I have walked a lot of personal representatives through this first step, and the same thing is usually true at the start: they are not sure where to begin, who is allowed to act, or how long any of it will take. This guide lays out the process the way I would explain it across my desk, with the actual Florida statutes and rules that govern each piece.

What “opening a probate estate” actually means

Probate is the court-supervised process of settling a deceased person’s affairs. Opening the estate is the administrative front end of that process. You are not finishing anything yet; you are simply getting a judge to recognize that a death occurred, confirm who is in charge, and grant that person legal authority to act on behalf of the estate.

Florida law gives you a few different paths depending on the size and nature of the estate. The two formal options most families encounter are formal administration and summary administration under Chapter 733 and Section 735.201 of the Florida Statutes.

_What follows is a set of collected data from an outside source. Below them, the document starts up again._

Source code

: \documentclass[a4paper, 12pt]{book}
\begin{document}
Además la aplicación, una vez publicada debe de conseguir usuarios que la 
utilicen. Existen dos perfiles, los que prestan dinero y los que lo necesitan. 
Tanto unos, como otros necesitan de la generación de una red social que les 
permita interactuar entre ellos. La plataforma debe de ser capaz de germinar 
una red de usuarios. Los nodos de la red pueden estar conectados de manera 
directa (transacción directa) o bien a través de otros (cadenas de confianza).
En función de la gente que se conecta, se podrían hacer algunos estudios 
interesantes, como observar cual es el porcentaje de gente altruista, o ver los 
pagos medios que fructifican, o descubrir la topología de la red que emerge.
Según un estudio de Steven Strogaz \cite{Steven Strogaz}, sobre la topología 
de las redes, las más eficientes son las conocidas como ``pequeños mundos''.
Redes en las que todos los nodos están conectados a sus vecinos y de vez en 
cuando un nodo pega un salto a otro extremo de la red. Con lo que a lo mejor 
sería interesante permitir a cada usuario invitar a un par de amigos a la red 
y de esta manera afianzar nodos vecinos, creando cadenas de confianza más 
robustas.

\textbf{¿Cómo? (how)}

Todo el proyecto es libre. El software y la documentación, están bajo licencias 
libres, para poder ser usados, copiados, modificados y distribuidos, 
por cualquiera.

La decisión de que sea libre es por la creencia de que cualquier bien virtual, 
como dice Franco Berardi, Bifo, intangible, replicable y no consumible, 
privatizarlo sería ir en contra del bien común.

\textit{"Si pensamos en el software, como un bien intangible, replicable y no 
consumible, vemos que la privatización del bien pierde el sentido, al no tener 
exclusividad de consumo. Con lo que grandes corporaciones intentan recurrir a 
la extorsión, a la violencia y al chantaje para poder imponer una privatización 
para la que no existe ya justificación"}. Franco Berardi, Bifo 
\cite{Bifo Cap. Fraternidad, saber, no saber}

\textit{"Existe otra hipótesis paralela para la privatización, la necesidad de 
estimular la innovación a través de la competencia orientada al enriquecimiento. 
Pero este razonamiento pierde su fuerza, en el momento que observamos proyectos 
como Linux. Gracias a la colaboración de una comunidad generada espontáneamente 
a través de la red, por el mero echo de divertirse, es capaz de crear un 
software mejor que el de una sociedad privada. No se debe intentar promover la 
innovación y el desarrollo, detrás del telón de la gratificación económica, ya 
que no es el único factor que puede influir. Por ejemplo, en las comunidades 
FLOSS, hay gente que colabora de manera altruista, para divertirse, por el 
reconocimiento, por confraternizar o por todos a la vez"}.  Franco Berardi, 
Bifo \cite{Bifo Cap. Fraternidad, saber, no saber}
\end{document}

There is also a narrow “disposition of personal property without administration” for very small estates with no real property and limited assets. Which door you walk through changes what you file and what authority you get, so it is worth understanding the difference before you draft a single document.

Formal administration

Formal administration is the full process. It is required when the estate has more than $75,000 in non-exempt assets, or when the decedent has been dead for two years or less and the estate does not otherwise qualify for summary administration. This is the only path that produces a true personal representative with Letters of Administration and the broad authority that comes with them. If the estate needs to sell real property, litigate a claim, or deal with a contested will, you almost always want formal administration.

Summary administration

Summary administration is the shortcut. Under Section 735.201, it is available when either the value of the entire estate subject to administration (excluding exempt property such as the homestead) is $75,000 or less, or when the decedent has been dead for more than two years. There is no personal representative appointed in a summary proceeding; instead, the court enters an order distributing assets directly to the people entitled to them. It is faster and cheaper, but it offers less protection and is a poor fit when creditors or family conflict are in the picture.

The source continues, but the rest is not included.